Das ABVD*-Regime setzte in der vergangenen Dekade hohe Maßstäbe bei der Behandlung von Betroffenen mit fortgeschrittenem klassischem Hodgkin-Lymphom. Obwohl es mehrere Ansätze gab, um Verträglichkeit und Krankheitskontrolle zu verbessern, konnte keiner einen bedeutsamen OS-Vorteil gegenüber ABVD erzielen.
Forschende prüften kürzlich in der ECHELON-1-Studie eine Erstlinientherapie aus Brentuximab-Vedotin, Doxorubicin, Vinblastin und Dacarbazin (A+AVD), die auch nach fünf Jahren Follow-up den Erkrankten im Stadium III/IV einen signifikanten PFS-Benefit im Vergleich zu ABVD brachte. Die Toxizitäten unter A+AVD waren zudem handhabbar und es traten numerisch weniger sekundäre Malignitäten auf.

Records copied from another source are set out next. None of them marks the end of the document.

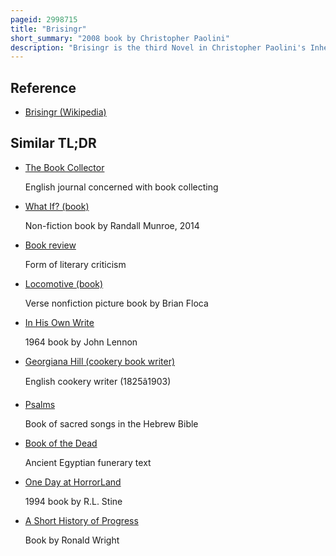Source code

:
 ```yaml
---
pageid: 2998715
title: "Brisingr"
short_summary: "2008 book by Christopher Paolini"
description: "Brisingr is the third Novel in Christopher Paolini's Inheritance Cycle. It was released on September 20, 2008. Originally paolini intended to conclude the then Inheritance Trilogy in three Books but during the Writing of the third Book he decided that the Series was too complex to conclude in one Book because the single Book would be close to 1500 Pages long. A deluxe Edition of Brisingr which contains removed Scenes and previously unseen Art was released on 13 October 2009."
---
```


## Reference

- [Brisingr (Wikipedia)](https://en.wikipedia.org/?curid=2998715)

## Similar TL;DR

- [The Book Collector](/tldr/en/the-book-collector)

  English journal concerned with book collecting

- [What If? (book)](/tldr/en/what-if-book)

  Non-fiction book by Randall Munroe, 2014

- [Book review](/tldr/en/book-review)

  Form of literary criticism

- [Locomotive (book)](/tldr/en/locomotive-book)

  Verse nonfiction picture book by Brian Floca

- [In His Own Write](/tldr/en/in-his-own-write)

  1964 book by John Lennon

- [Georgiana Hill (cookery book writer)](/tldr/en/georgiana-hill-cookery-book-writer)

  English cookery writer (1825â1903)

- [Psalms](/tldr/en/psalms)

  Book of sacred songs in the Hebrew Bible

- [Book of the Dead](/tldr/en/book-of-the-dead)

  Ancient Egyptian funerary text

- [One Day at HorrorLand](/tldr/en/one-day-at-horrorland)

  1994 book by R.L. Stine

- [A Short History of Progress](/tldr/en/a-short-history-of-progress)

  Book by Ronald Wright
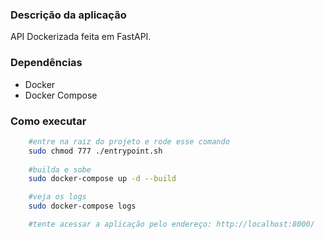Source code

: ### Descrição da aplicação
API Dockerizada feita em FastAPI.

### Dependências

- Docker
- Docker Compose

### Como executar

```bash
    #entre na raiz do projeto e rode esse comando
    sudo chmod 777 ./entrypoint.sh
    
    #builda e sobe
    sudo docker-compose up -d --build

    #veja os logs
    sudo docker-compose logs 

    #tente acessar a aplicação pelo endereço: http://localhost:8000/
```
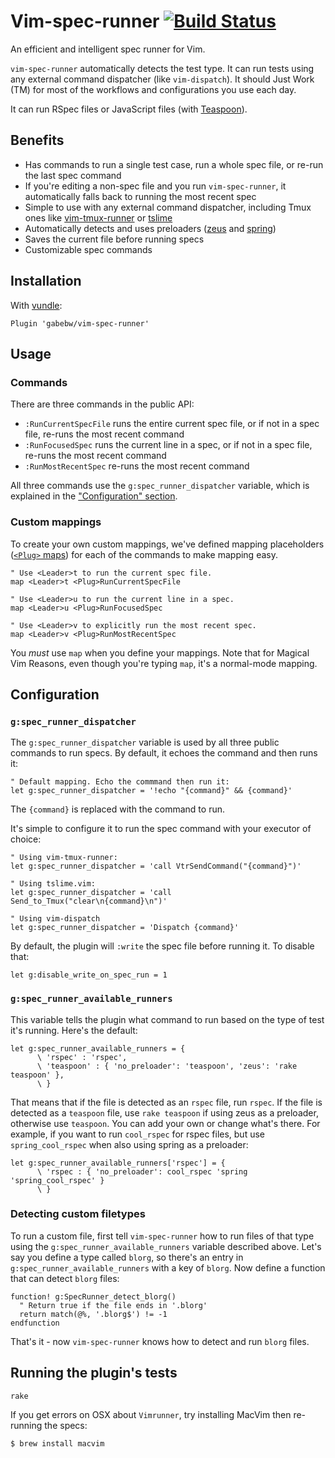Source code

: Vim-spec-runner [![Build Status](https://travis-ci.org/gabebw/vim-spec-runner.svg?branch=master)](https://travis-ci.org/gabebw/vim-spec-runner)
============================================================

An efficient and intelligent spec runner for Vim.

`vim-spec-runner` automatically detects the test type. It can run tests using
any external command dispatcher (like `vim-dispatch`). It should Just Work (TM)
for most of the workflows and configurations you use each day.

It can run RSpec files or JavaScript files (with [Teaspoon]).

[Teaspoon]: https://github.com/modeset/teaspoon

Benefits
--------

* Has commands to run a single test case, run a whole spec file, or re-run the
  last spec command
* If you're editing a non-spec file and you run `vim-spec-runner`, it
  automatically falls back to running the most recent spec
* Simple to use with any external command dispatcher, including Tmux ones like
  [vim-tmux-runner] or [tslime]
* Automatically detects and uses preloaders ([zeus] and [spring])
* Saves the current file before running specs
* Customizable spec commands

[zeus]: https://github.com/burke/zeus
[spring]: https://github.com/rails/spring
[vim-tmux-runner]: https://github.com/christoomey/vim-tmux-runner
[tslime]: https://github.com/jgdavey/tslime.vim

Installation
------------

With [vundle](https://github.com/gmarik/Vundle.vim):

```vim
Plugin 'gabebw/vim-spec-runner'
```

Usage
-----

### Commands

There are three commands in the public API:

* `:RunCurrentSpecFile` runs the entire current spec file, or if not in a spec
  file, re-runs the most recent command
* `:RunFocusedSpec` runs the current line in a spec, or if not in a spec file,
  re-runs the most recent command
* `:RunMostRecentSpec` re-runs the most recent command

All three commands use the `g:spec_runner_dispatcher` variable, which is explained
in the ["Configuration" section](#configuration).

### Custom mappings

To create your own custom mappings, we've defined mapping placeholders ([`<Plug>`
maps][plug]) for each of the commands to make mapping easy.

```vim
" Use <Leader>t to run the current spec file.
map <Leader>t <Plug>RunCurrentSpecFile

" Use <Leader>u to run the current line in a spec.
map <Leader>u <Plug>RunFocusedSpec

" Use <Leader>v to explicitly run the most recent spec.
map <Leader>v <Plug>RunMostRecentSpec
```

You *must* use `map` when you define your mappings. Note that for Magical Vim
Reasons, even though you're typing `map`, it's a normal-mode mapping.

[plug]: http://vim.wikia.com/wiki/Mapping_keys_in_Vim_-_Tutorial_(Part_3)#Use_of_.3CPlug.3E

Configuration
-------------

### `g:spec_runner_dispatcher`

The `g:spec_runner_dispatcher` variable is used by all three public commands to
run specs. By default, it echoes the command and then runs it:

```vim
" Default mapping. Echo the commmand then run it:
let g:spec_runner_dispatcher = '!echo "{command}" && {command}'
```

The `{command}` is replaced with the command to run.

It's simple to configure it to run the spec command with your executor of
choice:

```vim
" Using vim-tmux-runner:
let g:spec_runner_dispatcher = 'call VtrSendCommand("{command}")'

" Using tslime.vim:
let g:spec_runner_dispatcher = 'call Send_to_Tmux("clear\n{command}\n")'

" Using vim-dispatch
let g:spec_runner_dispatcher = 'Dispatch {command}'
```

By default, the plugin will `:write` the spec file before running it. To disable
that:

```vim
let g:disable_write_on_spec_run = 1
```

### `g:spec_runner_available_runners`

This variable tells the plugin what command to run based on the type of test
it's running. Here's the default:

```vim
let g:spec_runner_available_runners = {
      \ 'rspec' : 'rspec',
      \ 'teaspoon' : { 'no_preloader': 'teaspoon', 'zeus': 'rake teaspoon' },
      \ }
```

That means that if the file is detected as an `rspec` file, run `rspec`. If the
file is detected as a `teaspoon` file, use `rake teaspoon` if using zeus as a
preloader, otherwise use `teaspoon`. You can add your own or change what's
there. For example, if you want to run `cool_rspec` for rspec files, but use
`spring_cool_rspec` when also using spring as a preloader:

```vim
let g:spec_runner_available_runners['rspec'] = {
      \ 'rspec : { 'no_preloader': cool_rspec 'spring 'spring_cool_rspec' }
      \ }
```

### Detecting custom filetypes

To run a custom file, first tell `vim-spec-runner` how to run files of that
type using the `g:spec_runner_available_runners` variable described above. Let's
say you define a type called `blorg`, so there's an entry in
`g:spec_runner_available_runners` with a key of `blorg`. Now define a function
that can detect `blorg` files:

```vim
function! g:SpecRunner_detect_blorg()
  " Return true if the file ends in '.blorg'
  return match(@%, '.blorg$') != -1
endfunction
```

That's it - now `vim-spec-runner` knows how to detect and run `blorg` files.

Running the plugin's tests
--------------------------

    rake

If you get errors on OSX about `Vimrunner`, try installing MacVim then re-running the specs:

    $ brew install macvim
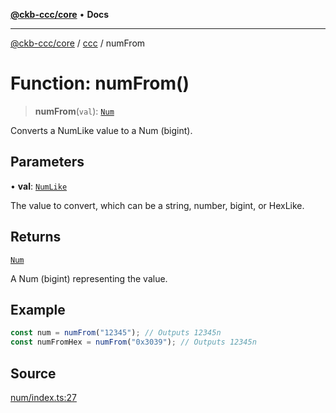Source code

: [**@ckb-ccc/core**](README.md) • **Docs**

***

[@ckb-ccc/core](README.md) / [ccc](Namespace.ccc.md) / numFrom

# Function: numFrom()

> **numFrom**(`val`): [`Num`](ccc.Type.Num.md)

Converts a NumLike value to a Num (bigint).

## Parameters

• **val**: [`NumLike`](ccc.Type.NumLike.md)

The value to convert, which can be a string, number, bigint, or HexLike.

## Returns

[`Num`](ccc.Type.Num.md)

A Num (bigint) representing the value.

## Example

```typescript
const num = numFrom("12345"); // Outputs 12345n
const numFromHex = numFrom("0x3039"); // Outputs 12345n
```

## Source

[num/index.ts:27](https://github.com/SpectreMercury/ccc/blob/df48adb02ef9cfbc211311f00ecef869462de5fa/packages/core/src/num/index.ts#L27)
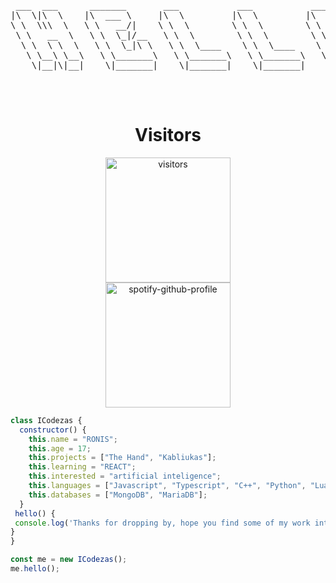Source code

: 

<pre>
 ___  ___      _______       ___           ___           ________                  ___     
|\  \|\  \    |\  ___ \     |\  \         |\  \         |\   __  \         ___    |\  \    
\ \  \\\  \   \ \   __/|    \ \  \        \ \  \        \ \  \|\  \       |\__\   \ \  \   
 \ \   __  \   \ \  \_|/__   \ \  \        \ \  \        \ \  \\\  \      \|__|    \ \  \  
  \ \  \ \  \   \ \  \_|\ \   \ \  \____    \ \  \____    \ \  \\\  \         ___   \ \  \ 
   \ \__\ \__\   \ \_______\   \ \_______\   \ \_______\   \ \_______\       |\__\   \ \__\
    \|__|\|__|    \|_______|    \|_______|    \|_______|    \|_______|       \|__|    \|__|
                                                                                           
                                                                                           
                                                                                           
</pre>
<h1 align="center">Visitors</h1>

<p align="center">
    <img width="200" src="https://profile-counter.glitch.me/iCodezas/count.svg" alt="visitors"><br>
    <img width="200" src="https://spotify-github-profile.vercel.app/api/view?uid=21g3j36sgocawml755gf5gzta&cover_image=true&theme=novatorem" alt="spotify-github-profile">
</p>

```javascript
class ICodezas {
  constructor() {
    this.name = "RONIS";
    this.age = 17;
    this.projects = ["The Hand", "Kabliukas"];
    this.learning = "REACT";
    this.interested = "artificial inteligence";
    this.languages = ["Javascript", "Typescript", "C++", "Python", "Lua"];
    this.databases = ["MongoDB", "MariaDB"];
  }
 hello() {
 console.log('Thanks for dropping by, hope you find some of my work interesting.')
}
}

const me = new ICodezas();
me.hello();
```


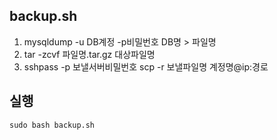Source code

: ## backup.sh
1. mysqldump -u DB계정 -p비밀번호 DB명 > 파일명
2. tar -zcvf 파일명.tar.gz 대상파일명
3. sshpass -p 보낼서버비밀번호 scp -r 보낼파일명 계정명@ip:경로

## 실행
```sudo bash backup.sh```
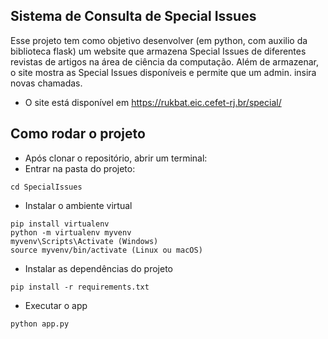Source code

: ## Sistema de Consulta de Special Issues
Esse projeto tem como objetivo desenvolver (em python, com auxilio da biblioteca flask) um website que armazena Special Issues de diferentes revistas de artigos na área de ciência da computação. 
Além de armazenar, o site mostra as Special Issues disponíveis e permite que um admin. insira novas chamadas.

- O site está disponível em https://rukbat.eic.cefet-rj.br/special/
  
## Como rodar o projeto
- Após clonar o repositório, abrir um terminal:
- Entrar na pasta do projeto:
```
cd SpecialIssues
```
- Instalar o ambiente virtual
```
pip install virtualenv
python -m virtualenv myvenv
myvenv\Scripts\Activate (Windows)
source myvenv/bin/activate (Linux ou macOS) 
```
- Instalar as dependências do projeto
```
pip install -r requirements.txt
```
- Executar o app
```
python app.py
```
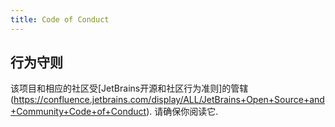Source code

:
 ```yaml
---
title: Code of Conduct
---
```


## 行为守则

该项目和相应的社区受[JetBrains开源和社区行为准则]的管辖(https://confluence.jetbrains.com/display/ALL/JetBrains+Open+Source+and+Community+Code+of+Conduct).
请确保你阅读它.


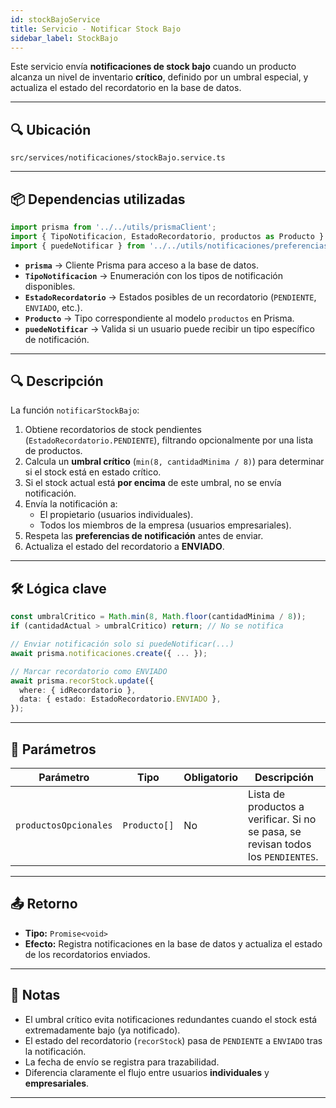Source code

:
 ```yaml
---
id: stockBajoService
title: Servicio - Notificar Stock Bajo
sidebar_label: StockBajo
---
```



Este servicio envía **notificaciones de stock bajo** cuando un producto alcanza un nivel de inventario **crítico**, definido por un umbral especial, y actualiza el estado del recordatorio en la base de datos.

---

## 🔍 Ubicación

`src/services/notificaciones/stockBajo.service.ts`

---

## 📦 Dependencias utilizadas

```ts
import prisma from '../../utils/prismaClient';
import { TipoNotificacion, EstadoRecordatorio, productos as Producto } from '@prisma/client';
import { puedeNotificar } from '../../utils/notificaciones/preferenciasNotificaciones';
```

* **`prisma`** → Cliente Prisma para acceso a la base de datos.  
* **`TipoNotificacion`** → Enumeración con los tipos de notificación disponibles.  
* **`EstadoRecordatorio`** → Estados posibles de un recordatorio (`PENDIENTE`, `ENVIADO`, etc.).  
* **`Producto`** → Tipo correspondiente al modelo `productos` en Prisma.  
* **`puedeNotificar`** → Valida si un usuario puede recibir un tipo específico de notificación.

---

## 🔍 Descripción

La función `notificarStockBajo`:
1. Obtiene recordatorios de stock pendientes (`EstadoRecordatorio.PENDIENTE`), filtrando opcionalmente por una lista de productos.
2. Calcula un **umbral crítico** (`min(8, cantidadMinima / 8)`) para determinar si el stock está en estado crítico.
3. Si el stock actual está **por encima** de este umbral, no se envía notificación.
4. Envía la notificación a:
   - El propietario (usuarios individuales).
   - Todos los miembros de la empresa (usuarios empresariales).
5. Respeta las **preferencias de notificación** antes de enviar.
6. Actualiza el estado del recordatorio a **ENVIADO**.

---

## 🛠️ Lógica clave

```ts
const umbralCritico = Math.min(8, Math.floor(cantidadMinima / 8));
if (cantidadActual > umbralCritico) return; // No se notifica

// Enviar notificación solo si puedeNotificar(...)
await prisma.notificaciones.create({ ... });

// Marcar recordatorio como ENVIADO
await prisma.recorStock.update({
  where: { idRecordatorio },
  data: { estado: EstadoRecordatorio.ENVIADO },
});
```

---

## 📌 Parámetros

| Parámetro             | Tipo         | Obligatorio | Descripción                                                             |
| --------------------- | ------------ | ----------- | ----------------------------------------------------------------------- |
| `productosOpcionales` | `Producto[]` | No          | Lista de productos a verificar. Si no se pasa, se revisan todos los `PENDIENTES`. |

---

## 📤 Retorno

* **Tipo:** `Promise<void>`  
* **Efecto:** Registra notificaciones en la base de datos y actualiza el estado de los recordatorios enviados.

---

## 📎 Notas

* El umbral crítico evita notificaciones redundantes cuando el stock está extremadamente bajo (ya notificado).
* El estado del recordatorio (`recorStock`) pasa de `PENDIENTE` a `ENVIADO` tras la notificación.
* La fecha de envío se registra para trazabilidad.
* Diferencia claramente el flujo entre usuarios **individuales** y **empresariales**.

---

Mehr als 90%ige Sechs-Jahres-Rate für das Gesamtüberleben
Prof. Dr. Dr. Stephen M. Ansell, Mayo Clinic, Rochester, präsentierte nun die Ergebnisse einer präspezifizierten OS-Analyse nach rund sechs Jahren Nachbeobachtung.1 In ECHELON hatten 1.334 Teilnehmende sechs Zyklen A+AVD oder ABVD an den Tagen 1 und 15 alle 28 Tage erhalten.
Die Behandlung mit A+AVD verbesserte das OS signifikant, mit einer 41%igen Reduktion des Risikos für den Tod im Vergleich zur Kontrolle (p = 0,009). Die geschätzten Sechs-Jahres-OS-Raten betrugen 93,9 % vs. 89,4 %, das mediane OS wurde bisher in keinem Arm erreicht.
Männer haben offenbar einen größeren Benefit
Der Überlebensvorteil zeigte sich über alle untersuchten Subgruppen wie Alter, Risiko und Stadium. Männer schienen allerdings mehr zu profitieren als Frauen. „Das ist etwas, was wir in Zukunft weiter untersuchen sollten“, betonte der Referent. Der PFS-Benefit war auch nach längerer Nachbeobachtung weiterhin konsistent, mit Sechs-Jahres-Raten von 82,3 % vs. 74,5 % (HR 0,68; p = 0,002).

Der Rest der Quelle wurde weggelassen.